Could you output each line below precisely as it stands, without the images?

┌────────

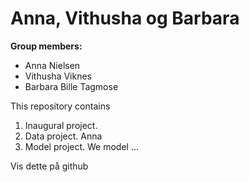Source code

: # Anna, Vithusha og Barbara

**Group members:**
- Anna Nielsen
- Vithusha Viknes
- Barbara Bille Tagmose

This repository contains  
1. Inaugural project. 
2. Data project. Anna 
3. Model project. We model ...

Vis dette på github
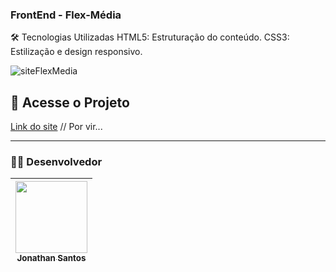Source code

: ### FrontEnd - Flex-Média



🛠️ Tecnologias Utilizadas
HTML5: Estruturação do conteúdo.
CSS3: Estilização e design responsivo.
<!--JavaScript: Funcionalidades interativas e de acessibilidade.-->

![siteFlexMedia](https://github.com/user-attachments/assets/1f471b54-8949-4835-afab-6498c777632b)


## 🔗 Acesse o Projeto  
[Link do site](#) // Por vir...  

---

### 👨‍💻 Desenvolvedor

|  [<img loading="lazy" src="https://avatars.githubusercontent.com/u/57300906?v=4" width=115><br><sub> Jonathan Santos </sub>](https://github.com/jtn-san) |
| :---: |
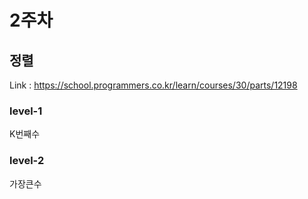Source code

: 
# 2주차<br>
## 정렬<br>
Link : https://school.programmers.co.kr/learn/courses/30/parts/12198 <br>
### level-1<br>
K번째수<br>
### level-2<br>
가장큰수
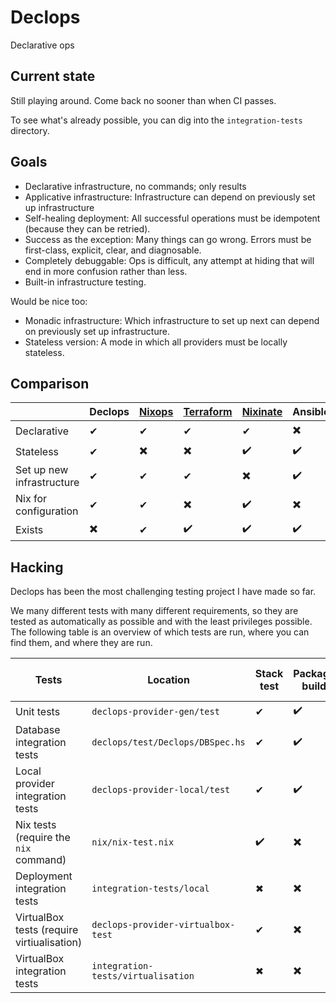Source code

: # Declops

Declarative ops

## Current state

Still playing around.
Come back no sooner than when CI passes.

To see what's already possible, you can dig into the `integration-tests` directory.

## Goals

* Declarative infrastructure, no commands; only results
* Applicative infrastructure: Infrastructure can depend on previously set up infrastructure
* Self-healing deployment: All successful operations must be idempotent (because they can be retried).
* Success as the exception: Many things can go wrong. Errors must be first-class, explicit, clear, and diagnosable.
* Completely debuggable: Ops is difficult, any attempt at hiding that will end in more confusion rather than less.
* Built-in infrastructure testing.

Would be nice too:

* Monadic infrastructure: Which infrastructure to set up next can depend on previously set up infrastructure.
* Stateless version: A mode in which all providers must be locally stateless.

## Comparison

|                                            | Declops | [Nixops](https://github.com/NixOS/nixops)  | [Terraform](https://www.terraform.io/) | [Nixinate](https://github.com/MatthewCroughan/nixinate)  | Ansible | Puppet |
|--------------------------------------------|---------|---------|-----------|-----------|-------|-----|
| Declarative                                | ✔       | ✔       | ✔         | ✔         | ✖️     | ✖️   |
| Stateless                                  | ✔       | ✖️       | ✖️         | ✔️         | ✔️     | ✔️   |
| Set up new infrastructure                  | ✔       | ✔       | ✔         | ✖️         | ✔️     | ✔️   |
| Nix for configuration                      | ✔       | ✔       | ✖️         | ✔️         | ✖️     | ✖️   |
| Exists                                     | ✖️       | ✔       | ✔️         | ✔️         | ✔️     | ✔️   |

## Hacking

Declops has been the most challenging testing project I have made so far.

We many different tests with many different requirements, so they are tested as automatically as possible and with the least privileges possible.
The following table is an overview of which tests are run, where you can find them, and where they are run.

| Tests                                      | Location                              | Stack test | Package build | NixOS test | GitHub Actions CI | Manual Nix Script |
|--------------------------------------------|---------------------------------------|------------|---------------|------------|-------------------|-------------------|
| Unit tests                                 | `declops-provider-gen/test`           | ✔          | ✔️             |            | ✔️                 |                   |
| Database integration tests                 | `declops/test/Declops/DBSpec.hs`      | ✔          | ✔️             |            | ✔️                 |                   |
| Local provider integration tests           | `declops-provider-local/test`         | ✔          | ✔️             |            | ✔️                 |                   |
| Nix tests (require the `nix` command)      | `nix/nix-test.nix`                    | ✔️          | ✖️             | ✔️          | ✖️                 |                   |
| Deployment integration tests               | `integration-tests/local`             | ✖          | ✖️             | ✔️          | ✖️                 |                   |
| VirtualBox tests (require virtiualisation) | `declops-provider-virtualbox-test`    | ✔          | ✖️             | ✖️          | ✖️                 | ✔                 |
| VirtualBox integration tests               | `integration-tests/virtualisation`    | ✖          | ✖️             | ✖️          | ✖️                 | ✔                 |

└────────

* [Task answer]:
Source code

: # Anna, Vithusha og Barbara

**Group members:**
- Anna Nielsen
- Vithusha Viknes
- Barbara Bille Tagmose

This repository contains  
1. Inaugural project. 
2. Data project. Anna 
3. Model project. We model ...

Vis dette på github
Source code

: ### FrontEnd - Flex-Média



🛠️ Tecnologias Utilizadas
HTML5: Estruturação do conteúdo.
CSS3: Estilização e design responsivo.
<!--JavaScript: Funcionalidades interativas e de acessibilidade.-->

![siteFlexMedia](https://github.com/user-attachments/assets/1f471b54-8949-4835-afab-6498c777632b)


## 🔗 Acesse o Projeto  
[Link do site](#) // Por vir...  

---

### 👨‍💻 Desenvolvedor

|  [<img loading="lazy" src="https://avatars.githubusercontent.com/u/57300906?v=4" width=115><br><sub> Jonathan Santos </sub>](https://github.com/jtn-san) |
| :---: |
Source code

: 
# 2주차<br>
## 정렬<br>
Link : https://school.programmers.co.kr/learn/courses/30/parts/12198 <br>
### level-1<br>
K번째수<br>
### level-2<br>
가장큰수
Source code

: # Declops

Declarative ops

## Current state

Still playing around.
Come back no sooner than when CI passes.

To see what's already possible, you can dig into the `integration-tests` directory.

## Goals

* Declarative infrastructure, no commands; only results
* Applicative infrastructure: Infrastructure can depend on previously set up infrastructure
* Self-healing deployment: All successful operations must be idempotent (because they can be retried).
* Success as the exception: Many things can go wrong. Errors must be first-class, explicit, clear, and diagnosable.
* Completely debuggable: Ops is difficult, any attempt at hiding that will end in more confusion rather than less.
* Built-in infrastructure testing.

Would be nice too:

* Monadic infrastructure: Which infrastructure to set up next can depend on previously set up infrastructure.
* Stateless version: A mode in which all providers must be locally stateless.

## Comparison

|                                            | Declops | [Nixops](https://github.com/NixOS/nixops)  | [Terraform](https://www.terraform.io/) | [Nixinate](https://github.com/MatthewCroughan/nixinate)  | Ansible | Puppet |
|--------------------------------------------|---------|---------|-----------|-----------|-------|-----|
| Declarative                                | ✔       | ✔       | ✔         | ✔         | ✖️     | ✖️   |
| Stateless                                  | ✔       | ✖️       | ✖️         | ✔️         | ✔️     | ✔️   |
| Set up new infrastructure                  | ✔       | ✔       | ✔         | ✖️         | ✔️     | ✔️   |
| Nix for configuration                      | ✔       | ✔       | ✖️         | ✔️         | ✖️     | ✖️   |
| Exists                                     | ✖️       | ✔       | ✔️         | ✔️         | ✔️     | ✔️   |

## Hacking

Declops has been the most challenging testing project I have made so far.

We many different tests with many different requirements, so they are tested as automatically as possible and with the least privileges possible.
The following table is an overview of which tests are run, where you can find them, and where they are run.

| Tests                                      | Location                              | Stack test | Package build | NixOS test | GitHub Actions CI | Manual Nix Script |
|--------------------------------------------|---------------------------------------|------------|---------------|------------|-------------------|-------------------|
| Unit tests                                 | `declops-provider-gen/test`           | ✔          | ✔️             |            | ✔️                 |                   |
| Database integration tests                 | `declops/test/Declops/DBSpec.hs`      | ✔          | ✔️             |            | ✔️                 |                   |
| Local provider integration tests           | `declops-provider-local/test`         | ✔          | ✔️             |            | ✔️                 |                   |
| Nix tests (require the `nix` command)      | `nix/nix-test.nix`                    | ✔️          | ✖️             | ✔️          | ✖️                 |                   |
| Deployment integration tests               | `integration-tests/local`             | ✖          | ✖️             | ✔️          | ✖️                 |                   |
| VirtualBox tests (require virtiualisation) | `declops-provider-virtualbox-test`    | ✔          | ✖️             | ✖️          | ✖️                 | ✔                 |
| VirtualBox integration tests               | `integration-tests/virtualisation`    | ✖          | ✖️             | ✖️          | ✖️                 | ✔                 |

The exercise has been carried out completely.